The book was nothing short of amazing. The art was gloriously depression, images of tumble-down greatness, of huge robots laying in fallow fields, of sinister net towers that have captured the minds of millions, of rain on the windshield and rust on trailer homes. It is a world we can view and read and thank heavens above that we don’t live in.

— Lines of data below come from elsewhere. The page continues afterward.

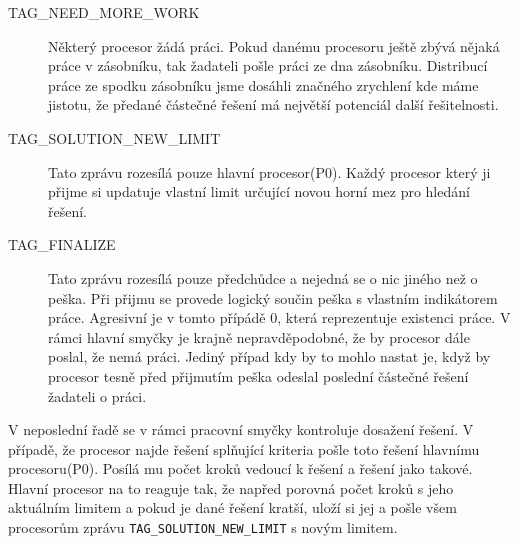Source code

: \documentclass[12pt]{article}
\begin{document}
\begin{description}
  \item [TAG\_NEED\_MORE\_WORK] Některý procesor žádá práci. Pokud danému 
procesoru ještě zbývá nějaká práce v zásobníku, tak žadateli pošle práci ze 
dna zásobníku. Distribucí práce ze spodku zásobníku jsme dosáhli značného 
zrychlení kde máme jistotu, že předané částečné řešení má největší potenciál 
další řešitelnosti.
  \item [TAG\_SOLUTION\_NEW\_LIMIT] Tato zprávu rozesílá pouze hlavní
procesor(P0). Každý procesor který ji přijme si updatuje vlastní limit určující
novou horní mez pro hledání řešení. 
  \item [TAG\_FINALIZE] Tato zprávu rozesílá pouze předchůdce a nejedná
se o nic jiného než o peška. Při přijmu se provede logický součin peška s
vlastním indikátorem práce. Agresivní je v tomto přípádě 0, která reprezentuje
existenci práce. V rámci hlavní smyčky je krajně nepravděpodobné, že by procesor
dále poslal, že nemá práci. Jediný případ kdy by to mohlo nastat je, když by
procesor tesně před přijmutím peška odeslal poslední částečné řešení žadateli o
práci.
\end{description}
V neposlední řadě se v rámci pracovní smyčky kontroluje dosažení řešení. V
případě, že procesor najde řešení splňující kriteria pošle toto řešení hlavnímu
procesoru(P0). Posílá mu počet kroků vedoucí k řešení a řešení jako takové.
Hlavní procesor na to reaguje tak, že napřed porovná počet kroků s jeho
aktuálním limitem a pokud je dané řešení kratší, uloží si jej a pošle všem
procesorům zprávu \verb|TAG_SOLUTION_NEW_LIMIT| s novým limitem.
\end{document}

And this is what makes The Electric State such effective storytelling – the duality of the tale, parts told directly to us, parts in her rambling recollections, parts shown in the grim eye-ball views of the vivid illustrations. I got to the end of State and could only sit there for a bit, reflecting on the bittersweet end, flipping back to review some of the moments through which I’d just traveled.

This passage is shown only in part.